### [WHAT YOU HAVE TO DO]
Give the data again exactly, from its opening line through the line in which "gobigger.level_3.submission_level_3_42 | 1011.2694924998442" appears.

### [INPUT RECORDS]
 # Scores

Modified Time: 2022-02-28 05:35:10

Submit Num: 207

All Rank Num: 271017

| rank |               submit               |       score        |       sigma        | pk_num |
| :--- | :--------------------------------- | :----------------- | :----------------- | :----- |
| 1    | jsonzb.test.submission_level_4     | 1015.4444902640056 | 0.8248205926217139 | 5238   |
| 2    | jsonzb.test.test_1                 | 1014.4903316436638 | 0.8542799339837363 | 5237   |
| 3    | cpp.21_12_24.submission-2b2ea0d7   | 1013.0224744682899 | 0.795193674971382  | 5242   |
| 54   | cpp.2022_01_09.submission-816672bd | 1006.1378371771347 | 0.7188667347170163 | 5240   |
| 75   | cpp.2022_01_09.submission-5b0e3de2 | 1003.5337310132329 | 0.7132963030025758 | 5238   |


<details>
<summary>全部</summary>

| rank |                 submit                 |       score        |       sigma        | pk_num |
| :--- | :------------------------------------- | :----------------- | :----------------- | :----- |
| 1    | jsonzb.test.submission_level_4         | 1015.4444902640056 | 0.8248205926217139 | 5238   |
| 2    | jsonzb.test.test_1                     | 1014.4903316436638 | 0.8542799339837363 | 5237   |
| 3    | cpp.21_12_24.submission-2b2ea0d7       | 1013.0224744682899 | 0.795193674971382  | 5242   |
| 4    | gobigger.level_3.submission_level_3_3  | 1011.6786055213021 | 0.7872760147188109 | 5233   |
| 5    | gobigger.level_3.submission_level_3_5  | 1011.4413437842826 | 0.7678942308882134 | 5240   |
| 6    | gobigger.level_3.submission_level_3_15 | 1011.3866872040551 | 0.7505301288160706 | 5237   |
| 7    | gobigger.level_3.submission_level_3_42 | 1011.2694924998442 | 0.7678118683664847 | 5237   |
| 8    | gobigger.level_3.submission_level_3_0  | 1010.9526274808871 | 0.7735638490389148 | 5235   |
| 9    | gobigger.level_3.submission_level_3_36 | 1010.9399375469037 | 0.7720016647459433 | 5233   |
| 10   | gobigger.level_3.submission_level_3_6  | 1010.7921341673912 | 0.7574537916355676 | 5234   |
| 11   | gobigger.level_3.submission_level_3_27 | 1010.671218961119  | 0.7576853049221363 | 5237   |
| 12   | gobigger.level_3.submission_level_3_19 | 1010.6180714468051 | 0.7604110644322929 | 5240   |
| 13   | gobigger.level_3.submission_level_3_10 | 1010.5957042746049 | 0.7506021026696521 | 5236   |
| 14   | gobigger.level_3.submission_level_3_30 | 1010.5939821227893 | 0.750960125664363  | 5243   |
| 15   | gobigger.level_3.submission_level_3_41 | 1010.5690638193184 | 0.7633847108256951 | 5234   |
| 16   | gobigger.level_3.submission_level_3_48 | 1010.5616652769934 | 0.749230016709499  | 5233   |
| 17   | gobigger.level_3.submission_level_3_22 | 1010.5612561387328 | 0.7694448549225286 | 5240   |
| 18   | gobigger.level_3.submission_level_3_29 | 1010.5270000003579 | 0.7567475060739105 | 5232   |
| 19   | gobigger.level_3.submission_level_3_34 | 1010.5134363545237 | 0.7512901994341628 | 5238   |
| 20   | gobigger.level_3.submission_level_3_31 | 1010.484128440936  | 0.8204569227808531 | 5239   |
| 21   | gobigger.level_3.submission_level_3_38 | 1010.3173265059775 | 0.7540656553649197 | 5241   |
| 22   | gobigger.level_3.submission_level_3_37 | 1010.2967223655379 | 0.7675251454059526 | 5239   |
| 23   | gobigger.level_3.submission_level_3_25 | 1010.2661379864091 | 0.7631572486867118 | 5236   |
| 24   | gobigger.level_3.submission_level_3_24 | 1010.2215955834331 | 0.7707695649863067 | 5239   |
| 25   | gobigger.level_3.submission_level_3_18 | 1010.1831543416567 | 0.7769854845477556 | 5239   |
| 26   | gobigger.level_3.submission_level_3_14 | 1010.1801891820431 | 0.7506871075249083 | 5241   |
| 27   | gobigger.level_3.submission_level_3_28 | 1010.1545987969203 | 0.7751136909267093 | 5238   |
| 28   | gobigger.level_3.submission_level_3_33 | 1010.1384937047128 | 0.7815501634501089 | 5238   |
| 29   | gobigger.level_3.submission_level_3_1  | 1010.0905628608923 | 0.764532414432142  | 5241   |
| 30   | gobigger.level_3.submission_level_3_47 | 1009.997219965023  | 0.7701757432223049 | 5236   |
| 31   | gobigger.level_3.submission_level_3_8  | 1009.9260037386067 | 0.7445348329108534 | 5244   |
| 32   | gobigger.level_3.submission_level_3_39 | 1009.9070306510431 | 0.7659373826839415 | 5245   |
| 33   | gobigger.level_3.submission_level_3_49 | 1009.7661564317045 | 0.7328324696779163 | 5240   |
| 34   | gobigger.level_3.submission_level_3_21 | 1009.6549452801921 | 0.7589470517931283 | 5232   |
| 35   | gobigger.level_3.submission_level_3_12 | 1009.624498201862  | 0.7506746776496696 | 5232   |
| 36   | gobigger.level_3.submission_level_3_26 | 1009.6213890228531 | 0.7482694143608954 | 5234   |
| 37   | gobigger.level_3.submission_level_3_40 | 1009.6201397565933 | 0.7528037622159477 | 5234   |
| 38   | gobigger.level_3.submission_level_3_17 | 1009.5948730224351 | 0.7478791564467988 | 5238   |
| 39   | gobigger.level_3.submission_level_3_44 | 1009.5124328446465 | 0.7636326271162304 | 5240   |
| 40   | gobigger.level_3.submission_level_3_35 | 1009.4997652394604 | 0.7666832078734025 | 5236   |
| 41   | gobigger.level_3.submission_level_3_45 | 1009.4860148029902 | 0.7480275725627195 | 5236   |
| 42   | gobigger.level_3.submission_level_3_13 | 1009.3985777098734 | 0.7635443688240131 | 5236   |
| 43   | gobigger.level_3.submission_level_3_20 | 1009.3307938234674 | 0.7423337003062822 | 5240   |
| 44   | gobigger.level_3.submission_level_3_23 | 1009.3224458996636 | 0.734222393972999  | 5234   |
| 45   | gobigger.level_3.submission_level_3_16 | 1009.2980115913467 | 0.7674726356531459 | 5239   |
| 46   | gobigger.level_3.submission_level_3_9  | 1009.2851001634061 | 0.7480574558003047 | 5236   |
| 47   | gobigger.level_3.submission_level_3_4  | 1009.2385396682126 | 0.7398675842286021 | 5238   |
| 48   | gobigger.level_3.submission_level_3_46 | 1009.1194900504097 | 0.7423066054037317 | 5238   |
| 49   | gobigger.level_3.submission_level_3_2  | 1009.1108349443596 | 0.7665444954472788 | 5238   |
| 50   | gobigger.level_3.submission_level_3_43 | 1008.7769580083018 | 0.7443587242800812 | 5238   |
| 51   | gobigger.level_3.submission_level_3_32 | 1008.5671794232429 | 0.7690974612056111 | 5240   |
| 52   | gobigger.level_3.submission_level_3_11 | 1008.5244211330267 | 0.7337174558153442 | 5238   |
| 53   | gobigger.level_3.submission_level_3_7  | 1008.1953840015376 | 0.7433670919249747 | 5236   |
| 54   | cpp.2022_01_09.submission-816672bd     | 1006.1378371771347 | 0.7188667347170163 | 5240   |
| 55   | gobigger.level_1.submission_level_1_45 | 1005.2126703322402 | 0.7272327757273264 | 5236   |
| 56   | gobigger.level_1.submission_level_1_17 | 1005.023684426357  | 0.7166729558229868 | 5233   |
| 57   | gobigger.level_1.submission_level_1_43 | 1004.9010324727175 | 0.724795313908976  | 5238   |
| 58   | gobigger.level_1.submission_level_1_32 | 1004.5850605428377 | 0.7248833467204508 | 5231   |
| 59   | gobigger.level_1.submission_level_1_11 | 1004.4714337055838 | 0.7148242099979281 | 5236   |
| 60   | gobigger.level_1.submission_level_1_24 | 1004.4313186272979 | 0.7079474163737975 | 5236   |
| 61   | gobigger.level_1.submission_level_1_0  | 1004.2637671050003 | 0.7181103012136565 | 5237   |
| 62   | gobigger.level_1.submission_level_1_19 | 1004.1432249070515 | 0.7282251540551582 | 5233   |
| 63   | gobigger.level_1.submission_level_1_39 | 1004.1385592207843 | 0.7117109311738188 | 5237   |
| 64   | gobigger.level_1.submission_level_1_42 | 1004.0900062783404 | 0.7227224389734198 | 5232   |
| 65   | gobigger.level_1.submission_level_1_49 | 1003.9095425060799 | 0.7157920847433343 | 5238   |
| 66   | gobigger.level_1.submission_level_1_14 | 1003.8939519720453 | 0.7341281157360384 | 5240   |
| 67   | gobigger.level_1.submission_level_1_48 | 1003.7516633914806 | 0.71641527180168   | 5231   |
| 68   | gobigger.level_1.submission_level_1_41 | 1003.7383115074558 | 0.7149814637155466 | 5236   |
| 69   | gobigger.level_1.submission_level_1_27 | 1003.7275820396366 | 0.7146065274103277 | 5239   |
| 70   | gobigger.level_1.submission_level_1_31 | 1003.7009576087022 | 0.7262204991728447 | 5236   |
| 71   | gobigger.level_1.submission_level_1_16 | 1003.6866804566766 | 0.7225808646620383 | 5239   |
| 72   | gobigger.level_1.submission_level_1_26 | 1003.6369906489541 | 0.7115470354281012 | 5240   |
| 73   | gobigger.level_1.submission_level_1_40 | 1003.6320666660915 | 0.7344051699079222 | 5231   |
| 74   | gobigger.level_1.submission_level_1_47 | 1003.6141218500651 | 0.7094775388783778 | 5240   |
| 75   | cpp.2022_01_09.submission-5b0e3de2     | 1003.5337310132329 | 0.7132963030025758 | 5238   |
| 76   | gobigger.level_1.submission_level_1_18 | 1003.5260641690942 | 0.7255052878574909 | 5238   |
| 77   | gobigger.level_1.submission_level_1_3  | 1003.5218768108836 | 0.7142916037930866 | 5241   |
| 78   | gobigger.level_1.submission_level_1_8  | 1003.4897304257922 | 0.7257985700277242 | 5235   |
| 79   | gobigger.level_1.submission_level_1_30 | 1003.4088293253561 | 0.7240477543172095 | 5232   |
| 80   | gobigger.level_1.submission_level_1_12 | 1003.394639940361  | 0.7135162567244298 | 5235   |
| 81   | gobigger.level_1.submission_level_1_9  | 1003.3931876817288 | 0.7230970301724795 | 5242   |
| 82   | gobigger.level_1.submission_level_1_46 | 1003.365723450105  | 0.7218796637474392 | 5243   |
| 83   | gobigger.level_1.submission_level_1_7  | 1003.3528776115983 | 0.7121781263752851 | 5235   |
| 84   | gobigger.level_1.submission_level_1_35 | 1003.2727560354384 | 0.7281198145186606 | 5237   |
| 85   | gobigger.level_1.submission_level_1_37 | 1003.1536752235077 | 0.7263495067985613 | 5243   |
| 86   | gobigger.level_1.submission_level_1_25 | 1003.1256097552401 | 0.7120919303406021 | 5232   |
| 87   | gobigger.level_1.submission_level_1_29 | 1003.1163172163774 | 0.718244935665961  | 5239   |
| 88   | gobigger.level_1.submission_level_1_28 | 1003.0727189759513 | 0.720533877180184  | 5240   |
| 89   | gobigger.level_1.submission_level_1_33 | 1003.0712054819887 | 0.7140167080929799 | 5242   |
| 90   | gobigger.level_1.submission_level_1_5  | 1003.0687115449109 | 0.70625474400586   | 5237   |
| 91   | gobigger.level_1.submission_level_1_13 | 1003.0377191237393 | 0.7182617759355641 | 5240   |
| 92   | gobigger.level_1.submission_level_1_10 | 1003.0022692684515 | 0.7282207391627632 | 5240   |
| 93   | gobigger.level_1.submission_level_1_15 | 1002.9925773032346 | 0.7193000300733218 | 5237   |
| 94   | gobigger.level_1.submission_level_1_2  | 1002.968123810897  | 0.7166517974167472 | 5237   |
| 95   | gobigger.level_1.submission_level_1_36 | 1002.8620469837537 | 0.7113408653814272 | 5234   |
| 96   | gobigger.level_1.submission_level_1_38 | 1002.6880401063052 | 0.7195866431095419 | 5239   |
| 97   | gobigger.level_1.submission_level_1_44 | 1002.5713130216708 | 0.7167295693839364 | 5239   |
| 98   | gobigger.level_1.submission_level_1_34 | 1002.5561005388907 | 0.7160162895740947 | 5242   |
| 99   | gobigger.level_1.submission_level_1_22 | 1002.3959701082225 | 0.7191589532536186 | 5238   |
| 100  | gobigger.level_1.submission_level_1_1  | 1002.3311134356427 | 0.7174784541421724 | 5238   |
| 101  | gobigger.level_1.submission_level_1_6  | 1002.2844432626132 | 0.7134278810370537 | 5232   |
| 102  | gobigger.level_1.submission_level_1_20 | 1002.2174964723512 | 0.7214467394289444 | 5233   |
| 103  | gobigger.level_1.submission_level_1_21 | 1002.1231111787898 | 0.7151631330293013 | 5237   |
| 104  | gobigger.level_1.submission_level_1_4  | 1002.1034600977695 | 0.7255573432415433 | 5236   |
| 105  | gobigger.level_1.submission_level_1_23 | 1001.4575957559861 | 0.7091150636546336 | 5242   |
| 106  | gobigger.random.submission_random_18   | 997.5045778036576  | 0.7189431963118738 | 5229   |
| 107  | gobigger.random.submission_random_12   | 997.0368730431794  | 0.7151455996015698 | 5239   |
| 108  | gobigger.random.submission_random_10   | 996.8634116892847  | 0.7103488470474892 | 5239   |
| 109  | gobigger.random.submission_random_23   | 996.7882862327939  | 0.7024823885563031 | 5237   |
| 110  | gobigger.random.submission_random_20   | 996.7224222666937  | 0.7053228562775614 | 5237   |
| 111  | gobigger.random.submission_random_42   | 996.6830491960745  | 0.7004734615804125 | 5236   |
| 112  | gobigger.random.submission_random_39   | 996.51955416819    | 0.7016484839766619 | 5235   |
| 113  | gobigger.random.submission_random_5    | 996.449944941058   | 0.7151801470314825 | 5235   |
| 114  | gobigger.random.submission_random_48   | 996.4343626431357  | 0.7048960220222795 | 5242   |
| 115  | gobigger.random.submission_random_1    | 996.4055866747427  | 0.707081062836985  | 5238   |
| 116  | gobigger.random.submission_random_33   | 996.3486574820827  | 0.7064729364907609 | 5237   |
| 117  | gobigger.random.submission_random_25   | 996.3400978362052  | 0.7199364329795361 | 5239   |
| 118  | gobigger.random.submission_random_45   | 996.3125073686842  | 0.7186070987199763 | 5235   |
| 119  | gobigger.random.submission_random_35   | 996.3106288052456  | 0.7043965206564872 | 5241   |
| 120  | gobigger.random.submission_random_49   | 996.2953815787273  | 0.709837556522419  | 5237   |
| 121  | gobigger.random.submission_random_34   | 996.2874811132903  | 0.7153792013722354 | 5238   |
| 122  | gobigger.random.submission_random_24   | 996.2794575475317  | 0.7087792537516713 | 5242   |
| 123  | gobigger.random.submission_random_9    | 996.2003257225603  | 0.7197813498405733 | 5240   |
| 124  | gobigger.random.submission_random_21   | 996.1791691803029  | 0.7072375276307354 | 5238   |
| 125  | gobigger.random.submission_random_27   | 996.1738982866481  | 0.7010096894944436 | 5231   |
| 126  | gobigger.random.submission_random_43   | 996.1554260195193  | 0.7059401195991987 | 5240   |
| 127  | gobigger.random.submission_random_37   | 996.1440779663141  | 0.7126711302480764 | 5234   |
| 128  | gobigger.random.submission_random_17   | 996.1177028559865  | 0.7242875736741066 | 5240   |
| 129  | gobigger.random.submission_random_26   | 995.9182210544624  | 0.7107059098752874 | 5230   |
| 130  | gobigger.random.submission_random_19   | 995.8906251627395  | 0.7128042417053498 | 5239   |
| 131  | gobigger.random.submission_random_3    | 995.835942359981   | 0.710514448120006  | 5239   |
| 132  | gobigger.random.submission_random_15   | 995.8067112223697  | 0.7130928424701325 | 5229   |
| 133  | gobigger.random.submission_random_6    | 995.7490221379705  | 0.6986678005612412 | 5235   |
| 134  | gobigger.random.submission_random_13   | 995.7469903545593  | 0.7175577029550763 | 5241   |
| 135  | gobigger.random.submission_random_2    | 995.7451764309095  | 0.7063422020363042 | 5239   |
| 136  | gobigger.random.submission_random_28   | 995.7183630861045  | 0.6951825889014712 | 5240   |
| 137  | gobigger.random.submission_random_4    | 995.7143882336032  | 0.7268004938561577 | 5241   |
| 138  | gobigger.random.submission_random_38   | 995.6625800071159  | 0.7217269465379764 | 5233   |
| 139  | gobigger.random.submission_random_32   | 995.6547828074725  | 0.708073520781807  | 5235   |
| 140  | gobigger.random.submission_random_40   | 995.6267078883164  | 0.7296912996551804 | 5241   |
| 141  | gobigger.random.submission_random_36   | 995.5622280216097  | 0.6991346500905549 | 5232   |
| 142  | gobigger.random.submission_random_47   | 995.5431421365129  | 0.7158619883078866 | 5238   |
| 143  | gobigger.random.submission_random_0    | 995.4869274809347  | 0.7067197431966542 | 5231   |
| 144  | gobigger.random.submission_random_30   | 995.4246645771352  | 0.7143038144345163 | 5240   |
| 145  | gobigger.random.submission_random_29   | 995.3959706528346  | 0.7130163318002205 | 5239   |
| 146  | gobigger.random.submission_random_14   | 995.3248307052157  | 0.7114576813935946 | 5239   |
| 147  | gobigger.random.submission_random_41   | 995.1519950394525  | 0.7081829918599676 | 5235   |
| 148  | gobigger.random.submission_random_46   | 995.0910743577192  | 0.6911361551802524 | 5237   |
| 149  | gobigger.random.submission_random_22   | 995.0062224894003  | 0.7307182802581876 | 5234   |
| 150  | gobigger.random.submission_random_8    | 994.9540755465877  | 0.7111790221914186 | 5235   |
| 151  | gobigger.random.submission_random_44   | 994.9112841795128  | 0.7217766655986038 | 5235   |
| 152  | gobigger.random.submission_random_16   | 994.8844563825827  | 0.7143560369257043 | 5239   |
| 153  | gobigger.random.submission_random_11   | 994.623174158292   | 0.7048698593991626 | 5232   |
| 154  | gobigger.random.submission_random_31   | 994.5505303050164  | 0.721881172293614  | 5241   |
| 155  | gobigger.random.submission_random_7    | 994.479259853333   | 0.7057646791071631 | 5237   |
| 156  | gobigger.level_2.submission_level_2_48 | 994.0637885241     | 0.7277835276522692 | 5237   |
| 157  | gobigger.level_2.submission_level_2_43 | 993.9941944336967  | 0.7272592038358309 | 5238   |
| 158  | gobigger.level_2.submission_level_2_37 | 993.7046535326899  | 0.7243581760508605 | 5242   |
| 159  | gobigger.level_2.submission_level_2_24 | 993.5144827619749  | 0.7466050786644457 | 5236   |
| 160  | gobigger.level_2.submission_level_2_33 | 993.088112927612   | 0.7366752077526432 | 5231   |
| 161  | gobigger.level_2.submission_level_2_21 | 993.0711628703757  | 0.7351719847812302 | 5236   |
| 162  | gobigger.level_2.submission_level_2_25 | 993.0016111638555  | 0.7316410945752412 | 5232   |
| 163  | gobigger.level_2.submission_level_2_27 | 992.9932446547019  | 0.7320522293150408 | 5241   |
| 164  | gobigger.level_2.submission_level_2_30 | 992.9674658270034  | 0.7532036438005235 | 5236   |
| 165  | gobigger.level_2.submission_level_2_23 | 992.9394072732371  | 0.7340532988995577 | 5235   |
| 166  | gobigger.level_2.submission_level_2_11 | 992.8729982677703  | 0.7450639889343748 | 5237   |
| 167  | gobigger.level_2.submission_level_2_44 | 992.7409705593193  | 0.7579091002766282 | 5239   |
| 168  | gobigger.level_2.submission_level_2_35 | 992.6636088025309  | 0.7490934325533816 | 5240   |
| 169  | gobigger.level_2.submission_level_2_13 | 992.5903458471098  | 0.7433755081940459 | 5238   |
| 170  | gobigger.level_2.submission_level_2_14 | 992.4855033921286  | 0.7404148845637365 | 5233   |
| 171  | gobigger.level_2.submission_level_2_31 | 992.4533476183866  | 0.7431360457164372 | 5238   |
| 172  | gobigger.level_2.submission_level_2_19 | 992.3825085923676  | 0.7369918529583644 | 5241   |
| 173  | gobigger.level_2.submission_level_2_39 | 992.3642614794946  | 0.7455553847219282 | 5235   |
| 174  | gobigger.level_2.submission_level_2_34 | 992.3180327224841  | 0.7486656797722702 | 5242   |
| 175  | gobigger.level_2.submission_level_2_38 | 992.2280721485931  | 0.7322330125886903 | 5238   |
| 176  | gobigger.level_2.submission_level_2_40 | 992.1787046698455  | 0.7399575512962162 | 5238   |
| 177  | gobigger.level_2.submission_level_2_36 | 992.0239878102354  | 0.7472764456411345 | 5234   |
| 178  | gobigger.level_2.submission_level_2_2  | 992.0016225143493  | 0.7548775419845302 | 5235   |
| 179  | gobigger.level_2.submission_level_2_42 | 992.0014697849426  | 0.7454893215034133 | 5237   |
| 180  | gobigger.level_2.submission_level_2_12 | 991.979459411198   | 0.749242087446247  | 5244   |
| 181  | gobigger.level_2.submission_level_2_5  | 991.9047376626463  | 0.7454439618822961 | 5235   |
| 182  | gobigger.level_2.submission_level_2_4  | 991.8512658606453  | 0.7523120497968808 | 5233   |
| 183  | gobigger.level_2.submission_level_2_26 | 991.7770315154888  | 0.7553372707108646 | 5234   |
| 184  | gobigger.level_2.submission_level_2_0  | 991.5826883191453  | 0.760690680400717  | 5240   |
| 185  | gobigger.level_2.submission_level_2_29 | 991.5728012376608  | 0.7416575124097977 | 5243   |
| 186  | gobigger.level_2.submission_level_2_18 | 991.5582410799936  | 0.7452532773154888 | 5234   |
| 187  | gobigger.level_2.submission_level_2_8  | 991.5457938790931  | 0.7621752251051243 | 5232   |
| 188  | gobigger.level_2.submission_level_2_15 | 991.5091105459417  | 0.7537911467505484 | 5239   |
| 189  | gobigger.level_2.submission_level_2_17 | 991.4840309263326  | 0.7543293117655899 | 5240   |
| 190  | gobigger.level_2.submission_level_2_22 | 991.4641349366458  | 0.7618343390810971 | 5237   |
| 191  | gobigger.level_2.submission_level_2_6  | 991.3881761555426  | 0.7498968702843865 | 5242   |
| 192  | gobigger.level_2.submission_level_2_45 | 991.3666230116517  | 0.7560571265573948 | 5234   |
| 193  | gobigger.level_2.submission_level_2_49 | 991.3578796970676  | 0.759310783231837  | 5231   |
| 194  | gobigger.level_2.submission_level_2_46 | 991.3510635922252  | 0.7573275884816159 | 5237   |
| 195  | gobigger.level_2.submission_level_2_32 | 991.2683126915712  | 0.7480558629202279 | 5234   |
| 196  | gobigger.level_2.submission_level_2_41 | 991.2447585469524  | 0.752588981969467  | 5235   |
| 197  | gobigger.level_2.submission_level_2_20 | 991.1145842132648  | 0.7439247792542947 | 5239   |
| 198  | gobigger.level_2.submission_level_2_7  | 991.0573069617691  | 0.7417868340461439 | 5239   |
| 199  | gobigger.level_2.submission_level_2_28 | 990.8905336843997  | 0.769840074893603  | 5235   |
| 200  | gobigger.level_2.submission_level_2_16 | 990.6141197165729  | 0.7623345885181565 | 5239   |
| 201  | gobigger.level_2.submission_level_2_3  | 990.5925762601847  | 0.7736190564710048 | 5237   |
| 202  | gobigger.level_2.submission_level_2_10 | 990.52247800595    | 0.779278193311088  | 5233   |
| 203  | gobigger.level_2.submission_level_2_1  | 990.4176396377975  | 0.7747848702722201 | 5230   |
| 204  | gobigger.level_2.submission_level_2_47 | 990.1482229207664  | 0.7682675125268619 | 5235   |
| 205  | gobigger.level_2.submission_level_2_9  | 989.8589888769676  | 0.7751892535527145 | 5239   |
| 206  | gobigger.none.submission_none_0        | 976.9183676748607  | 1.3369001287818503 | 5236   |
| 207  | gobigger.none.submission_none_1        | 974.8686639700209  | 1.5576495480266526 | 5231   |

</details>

### [SOLVED PROBLEM]
 # Scores

Modified Time: 2022-02-28 05:35:10

Submit Num: 207

All Rank Num: 271017

| rank |               submit               |       score        |       sigma        | pk_num |
| :--- | :--------------------------------- | :----------------- | :----------------- | :----- |
| 1    | jsonzb.test.submission_level_4     | 1015.4444902640056 | 0.8248205926217139 | 5238   |
| 2    | jsonzb.test.test_1                 | 1014.4903316436638 | 0.8542799339837363 | 5237   |
| 3    | cpp.21_12_24.submission-2b2ea0d7   | 1013.0224744682899 | 0.795193674971382  | 5242   |
| 54   | cpp.2022_01_09.submission-816672bd | 1006.1378371771347 | 0.7188667347170163 | 5240   |
| 75   | cpp.2022_01_09.submission-5b0e3de2 | 1003.5337310132329 | 0.7132963030025758 | 5238   |


<details>
<summary>全部</summary>

| rank |                 submit                 |       score        |       sigma        | pk_num |
| :--- | :------------------------------------- | :----------------- | :----------------- | :----- |
| 1    | jsonzb.test.submission_level_4         | 1015.4444902640056 | 0.8248205926217139 | 5238   |
| 2    | jsonzb.test.test_1                     | 1014.4903316436638 | 0.8542799339837363 | 5237   |
| 3    | cpp.21_12_24.submission-2b2ea0d7       | 1013.0224744682899 | 0.795193674971382  | 5242   |
| 4    | gobigger.level_3.submission_level_3_3  | 1011.6786055213021 | 0.7872760147188109 | 5233   |
| 5    | gobigger.level_3.submission_level_3_5  | 1011.4413437842826 | 0.7678942308882134 | 5240   |
| 6    | gobigger.level_3.submission_level_3_15 | 1011.3866872040551 | 0.7505301288160706 | 5237   |
| 7    | gobigger.level_3.submission_level_3_42 | 1011.2694924998442 | 0.7678118683664847 | 5237   |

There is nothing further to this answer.